Aim of the task: Give the number of lines below that hold the string "than", and nothing more.
----
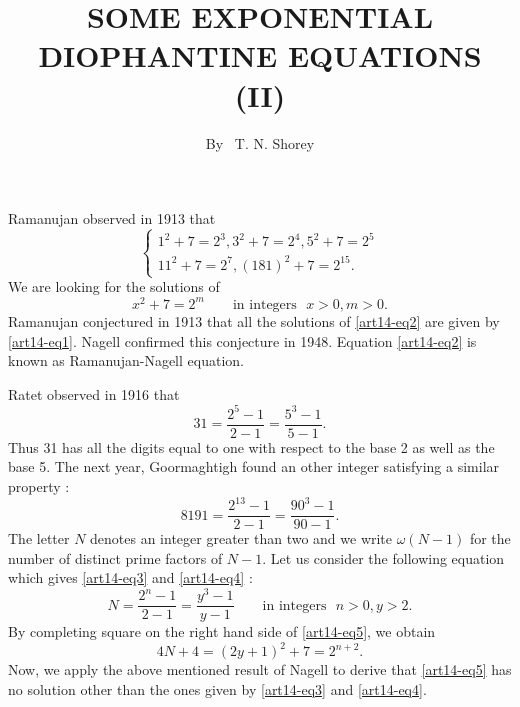 \title{SOME EXPONENTIAL DIOPHANTINE EQUATIONS (II)}

\author{By~ T. N. Shorey}

\date{}
\maketitle

\setcounter{page}{258} 
\setcounter{pageoriginal}{216}
\section{}\label{art14-sec1}\pageoriginale
Ramanujan \cite{art14-key19} observed in 1913 that
\begin{equation}
\begin{cases}
1^{2}+7=2^{3}, 3^{2}+7=2^{4}, 5^{2}+7=2^{5}\\
11^{2}+7=2^{7}, (181)^{2}+7=2^{15}.
\end{cases}\label{art14-eq1}
\end{equation}
We are looking for the solutions of
\begin{equation}
x^{2}+7=2^{m}\qquad\text{in integers~ } x>0, m>0.\label{art14-eq2}
\end{equation}
Ramanujan \cite{art14-key19} conjectured in 1913 that all the solutions of \eqref{art14-eq2} are given by \eqref{art14-eq1}. Nagell \cite{art14-key17} confirmed this conjecture in 1948. Equation \eqref{art14-eq2} is known as Ramanujan-Nagell equation.

Ratet \cite{art14-key20} observed in 1916 that
\begin{equation}
31=\frac{2^{5}-1}{2-1}=\dfrac{5^{3}-1}{5-1}.\label{art14-eq3}
\end{equation}
Thus 31 has all the digits equal to one with respect to the base 2 as well as the base 5. The next year, Goormaghtigh \cite{art14-key11} found an other integer satisfying a similar property :
\begin{equation}
8191=\frac{2^{13}-1}{2-1}=\dfrac{90^{3}-1}{90-1}.\label{art14-eq4}
\end{equation}
The letter $N$ denotes an integer greater than two and we write $\omega(N-1)$ for the number of distinct prime factors of $N-1$. Let us consider the following equation which gives \eqref{art14-eq3} and \eqref{art14-eq4} :
\begin{equation}
N=\frac{2^{n}-1}{2-1}=\dfrac{y^{3}-1}{y-1}\qquad\text{in integers~ } n>0, y>2.\label{art14-eq5}
\end{equation}
By completing square on the right hand side of \eqref{art14-eq5}, we obtain
$$
4N+4=(2y+1)^{2}+7=2^{n+2}.
$$
Now, we apply the above mentioned result of Nagell to derive that \eqref{art14-eq5} has no solution other than the ones given by \eqref{art14-eq3} and \eqref{art14-eq4}.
----
Problem solution: 2